[Saved entries]
=== Begin Enclosure ===

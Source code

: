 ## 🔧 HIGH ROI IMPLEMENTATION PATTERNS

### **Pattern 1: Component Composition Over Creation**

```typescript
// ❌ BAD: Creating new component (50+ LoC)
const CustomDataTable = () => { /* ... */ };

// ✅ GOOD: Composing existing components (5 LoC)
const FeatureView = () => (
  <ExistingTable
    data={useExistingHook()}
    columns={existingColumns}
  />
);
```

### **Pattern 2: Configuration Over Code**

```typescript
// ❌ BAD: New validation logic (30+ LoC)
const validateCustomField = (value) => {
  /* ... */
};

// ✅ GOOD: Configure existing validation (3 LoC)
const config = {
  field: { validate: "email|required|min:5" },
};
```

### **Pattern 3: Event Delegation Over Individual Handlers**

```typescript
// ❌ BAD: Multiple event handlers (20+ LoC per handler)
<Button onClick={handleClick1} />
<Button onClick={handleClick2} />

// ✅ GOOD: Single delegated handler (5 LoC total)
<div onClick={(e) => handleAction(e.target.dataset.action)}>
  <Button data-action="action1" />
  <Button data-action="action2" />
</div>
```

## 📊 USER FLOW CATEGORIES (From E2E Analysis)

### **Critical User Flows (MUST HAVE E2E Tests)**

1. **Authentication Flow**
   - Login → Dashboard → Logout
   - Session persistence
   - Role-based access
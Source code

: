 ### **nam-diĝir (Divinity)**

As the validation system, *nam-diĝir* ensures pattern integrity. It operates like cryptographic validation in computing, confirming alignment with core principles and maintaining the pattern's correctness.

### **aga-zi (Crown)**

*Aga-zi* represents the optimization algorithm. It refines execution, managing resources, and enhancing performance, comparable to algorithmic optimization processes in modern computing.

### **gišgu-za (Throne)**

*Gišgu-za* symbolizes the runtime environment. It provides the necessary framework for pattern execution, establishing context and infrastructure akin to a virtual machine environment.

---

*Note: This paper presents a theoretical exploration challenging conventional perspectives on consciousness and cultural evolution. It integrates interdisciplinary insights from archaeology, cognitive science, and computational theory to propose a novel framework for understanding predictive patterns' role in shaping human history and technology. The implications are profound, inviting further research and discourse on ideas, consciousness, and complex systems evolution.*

=== End Enclosure ===

# Exercise
Each record is to be transcribed exactly and in full.

# Result of the task
Source code

: ## 🔧 HIGH ROI IMPLEMENTATION PATTERNS

### **Pattern 1: Component Composition Over Creation**

```typescript
// ❌ BAD: Creating new component (50+ LoC)
const CustomDataTable = () => { /* ... */ };

// ✅ GOOD: Composing existing components (5 LoC)
const FeatureView = () => (
  <ExistingTable
    data={useExistingHook()}
    columns={existingColumns}
  />
);
```

### **Pattern 2: Configuration Over Code**

```typescript
// ❌ BAD: New validation logic (30+ LoC)
const validateCustomField = (value) => {
  /* ... */
};

// ✅ GOOD: Configure existing validation (3 LoC)
const config = {
  field: { validate: "email|required|min:5" },
};
```

### **Pattern 3: Event Delegation Over Individual Handlers**

```typescript
// ❌ BAD: Multiple event handlers (20+ LoC per handler)
<Button onClick={handleClick1} />
<Button onClick={handleClick2} />

// ✅ GOOD: Single delegated handler (5 LoC total)
<div onClick={(e) => handleAction(e.target.dataset.action)}>
  <Button data-action="action1" />
  <Button data-action="action2" />
</div>
```

## 📊 USER FLOW CATEGORIES (From E2E Analysis)

### **Critical User Flows (MUST HAVE E2E Tests)**

1. **Authentication Flow**
   - Login → Dashboard → Logout
   - Session persistence
   - Role-based access
Source code

: ### **nam-diĝir (Divinity)**

As the validation system, *nam-diĝir* ensures pattern integrity. It operates like cryptographic validation in computing, confirming alignment with core principles and maintaining the pattern's correctness.

### **aga-zi (Crown)**

*Aga-zi* represents the optimization algorithm. It refines execution, managing resources, and enhancing performance, comparable to algorithmic optimization processes in modern computing.

### **gišgu-za (Throne)**

*Gišgu-za* symbolizes the runtime environment. It provides the necessary framework for pattern execution, establishing context and infrastructure akin to a virtual machine environment.

---

*Note: This paper presents a theoretical exploration challenging conventional perspectives on consciousness and cultural evolution. It integrates interdisciplinary insights from archaeology, cognitive science, and computational theory to propose a novel framework for understanding predictive patterns' role in shaping human history and technology. The implications are profound, inviting further research and discourse on ideas, consciousness, and complex systems evolution.*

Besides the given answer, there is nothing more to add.